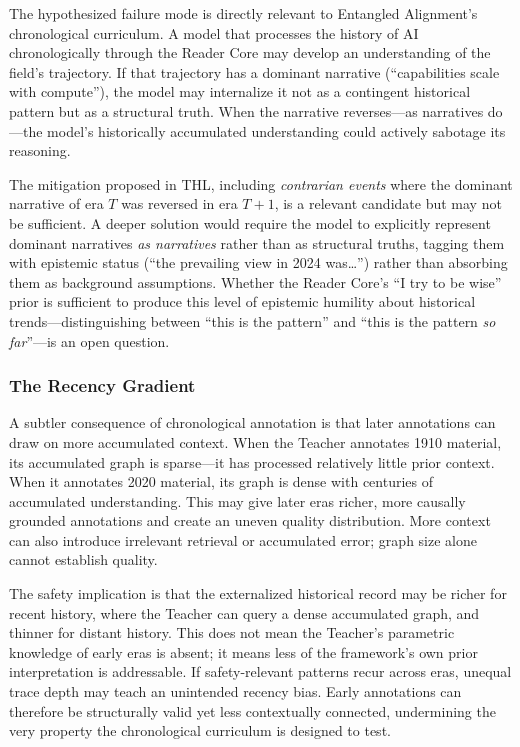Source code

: The hypothesized failure mode is directly relevant to Entangled Alignment's chronological curriculum. A model that processes the history of AI chronologically through the Reader Core may develop an understanding of the field's trajectory. If that trajectory has a dominant narrative (``capabilities scale with compute''), the model may internalize it not as a contingent historical pattern but as a structural truth. When the narrative reverses---as narratives do---the model's historically accumulated understanding could actively sabotage its reasoning.

The mitigation proposed in THL, including \emph{contrarian events} where the dominant narrative of era $T$ was reversed in era $T+1$, is a relevant candidate but may not be sufficient. A deeper solution would require the model to explicitly represent dominant narratives \emph{as narratives} rather than as structural truths, tagging them with epistemic status (``the prevailing view in 2024 was\ldots'') rather than absorbing them as background assumptions. Whether the Reader Core's ``I try to be wise'' prior is sufficient to produce this level of epistemic humility about historical trends---distinguishing between ``this is the pattern'' and ``this is the pattern \emph{so far}''---is an open question.

\subsubsection{The Recency Gradient}

A subtler consequence of chronological annotation is that later annotations can draw on more accumulated context. When the Teacher annotates 1910 material, its accumulated graph is sparse---it has processed relatively little prior context. When it annotates 2020 material, its graph is dense with centuries of accumulated understanding. This may give later eras richer, more causally grounded annotations and create an uneven quality distribution. More context can also introduce irrelevant retrieval or accumulated error; graph size alone cannot establish quality.

The safety implication is that the externalized historical record may be richer
for recent history, where the Teacher can query a dense accumulated graph, and
thinner for distant history. This does not mean the Teacher's parametric
knowledge of early eras is absent; it means less of the framework's own prior
interpretation is addressable. If safety-relevant patterns recur across eras,
unequal trace depth may teach an unintended recency bias. Early annotations can
therefore be structurally valid yet less contextually connected, undermining the
very property the chronological curriculum is designed to test.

TO DO: The result should be the full set of entries above, restated exactly and without images.

PROBLEM SOLUTION:
Source code

: The hypothesized failure mode is directly relevant to Entangled Alignment's chronological curriculum. A model that processes the history of AI chronologically through the Reader Core may develop an understanding of the field's trajectory. If that trajectory has a dominant narrative (``capabilities scale with compute''), the model may internalize it not as a contingent historical pattern but as a structural truth. When the narrative reverses---as narratives do---the model's historically accumulated understanding could actively sabotage its reasoning.

The mitigation proposed in THL, including \emph{contrarian events} where the dominant narrative of era $T$ was reversed in era $T+1$, is a relevant candidate but may not be sufficient. A deeper solution would require the model to explicitly represent dominant narratives \emph{as narratives} rather than as structural truths, tagging them with epistemic status (``the prevailing view in 2024 was\ldots'') rather than absorbing them as background assumptions. Whether the Reader Core's ``I try to be wise'' prior is sufficient to produce this level of epistemic humility about historical trends---distinguishing between ``this is the pattern'' and ``this is the pattern \emph{so far}''---is an open question.

\subsubsection{The Recency Gradient}

A subtler consequence of chronological annotation is that later annotations can draw on more accumulated context. When the Teacher annotates 1910 material, its accumulated graph is sparse---it has processed relatively little prior context. When it annotates 2020 material, its graph is dense with centuries of accumulated understanding. This may give later eras richer, more causally grounded annotations and create an uneven quality distribution. More context can also introduce irrelevant retrieval or accumulated error; graph size alone cannot establish quality.

The safety implication is that the externalized historical record may be richer
for recent history, where the Teacher can query a dense accumulated graph, and
thinner for distant history. This does not mean the Teacher's parametric
knowledge of early eras is absent; it means less of the framework's own prior
interpretation is addressable. If safety-relevant patterns recur across eras,
unequal trace depth may teach an unintended recency bias. Early annotations can
therefore be structurally valid yet less contextually connected, undermining the
very property the chronological curriculum is designed to test.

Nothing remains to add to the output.